Since bright colors such as red or yellow are considered to be lucky, Japanese New Year dishes include tai (sea bream or red snapper) or buri (yellowtail) to ensure an auspicious start to the year. Hokkaido, Japan’s northernmost prefecture, is famous for king crab and salmon, while Okinawa, in the subtropical south, is known for its colorful irabucha (parrot fish).

Seasonal foods, although differing region by region, include fugu (blowfish) and anko (anglerfish) in winter, iwashi (sardine) and katsuo (skipjack) in the spring, unagi (freshwater eel) and ayu (sweetfish) in summer, and sanma (saury) and saba (mackerel) in the fall.

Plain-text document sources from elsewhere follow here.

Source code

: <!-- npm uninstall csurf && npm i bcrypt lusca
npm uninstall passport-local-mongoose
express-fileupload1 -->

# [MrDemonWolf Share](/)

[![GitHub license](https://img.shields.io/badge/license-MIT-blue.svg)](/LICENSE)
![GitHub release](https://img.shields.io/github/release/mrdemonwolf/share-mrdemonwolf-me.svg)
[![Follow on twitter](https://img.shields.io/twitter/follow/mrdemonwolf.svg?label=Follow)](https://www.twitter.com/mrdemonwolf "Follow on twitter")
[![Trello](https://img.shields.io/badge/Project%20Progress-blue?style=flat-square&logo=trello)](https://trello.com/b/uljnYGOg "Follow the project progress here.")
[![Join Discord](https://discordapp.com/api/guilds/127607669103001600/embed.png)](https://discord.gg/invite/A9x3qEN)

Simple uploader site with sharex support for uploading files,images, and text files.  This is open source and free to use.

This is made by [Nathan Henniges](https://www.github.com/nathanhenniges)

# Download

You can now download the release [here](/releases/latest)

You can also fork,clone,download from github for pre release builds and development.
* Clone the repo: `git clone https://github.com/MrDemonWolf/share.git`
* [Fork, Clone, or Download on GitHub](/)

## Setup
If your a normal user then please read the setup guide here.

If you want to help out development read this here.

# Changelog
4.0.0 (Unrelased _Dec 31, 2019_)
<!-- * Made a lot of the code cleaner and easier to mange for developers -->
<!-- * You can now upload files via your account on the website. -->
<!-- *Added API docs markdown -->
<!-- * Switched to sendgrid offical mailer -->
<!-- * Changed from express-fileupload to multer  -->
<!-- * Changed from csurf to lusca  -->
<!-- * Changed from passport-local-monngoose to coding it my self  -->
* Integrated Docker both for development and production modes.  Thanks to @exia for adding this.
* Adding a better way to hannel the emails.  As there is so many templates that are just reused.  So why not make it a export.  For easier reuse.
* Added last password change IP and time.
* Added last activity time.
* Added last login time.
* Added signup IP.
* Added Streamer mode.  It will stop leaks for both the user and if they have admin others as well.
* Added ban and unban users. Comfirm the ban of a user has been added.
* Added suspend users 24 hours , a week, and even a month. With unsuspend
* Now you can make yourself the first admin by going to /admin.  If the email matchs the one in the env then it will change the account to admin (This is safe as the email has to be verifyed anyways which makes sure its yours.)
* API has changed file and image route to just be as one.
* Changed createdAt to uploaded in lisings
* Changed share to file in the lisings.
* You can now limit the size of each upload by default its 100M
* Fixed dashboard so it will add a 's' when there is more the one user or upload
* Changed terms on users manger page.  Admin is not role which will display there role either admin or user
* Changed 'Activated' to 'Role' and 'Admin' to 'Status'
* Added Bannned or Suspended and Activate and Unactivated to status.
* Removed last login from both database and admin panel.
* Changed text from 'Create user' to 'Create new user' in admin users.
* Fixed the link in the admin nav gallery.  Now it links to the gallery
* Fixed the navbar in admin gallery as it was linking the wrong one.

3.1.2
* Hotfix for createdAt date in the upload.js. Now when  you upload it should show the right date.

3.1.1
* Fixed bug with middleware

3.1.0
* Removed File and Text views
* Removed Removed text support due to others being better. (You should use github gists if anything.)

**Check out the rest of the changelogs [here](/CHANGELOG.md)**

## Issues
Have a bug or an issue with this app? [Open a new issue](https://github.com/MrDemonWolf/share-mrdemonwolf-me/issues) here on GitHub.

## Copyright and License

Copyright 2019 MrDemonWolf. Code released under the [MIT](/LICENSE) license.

Tuna, however, is the king of fish for the Japanese, and, according to Masuo Ide, editor of fishery industry newspaper Suisan Times, the country consumes more tuna than any other kind of fish.

Maguro is the red-colored flesh from the muscular upper body and is the leanest and cheapest. The lighter-colored meat from the rear of the belly, chutoro, is fattier and more expensive, while the forebelly’s pinkish flesh that’s marbled with white fat — like Kobe beef — is otoro, the most expensive.

Pacific bluefin tuna from Oma will never be found at kaiten zushi bars or ordinary sushi restaurants. Oma tuna has achieved an exclusive brandlike status in Japan and is dealt to gourmet sushi establishments and to other fine dining restaurants, especially those that specialize in tuna cuisine.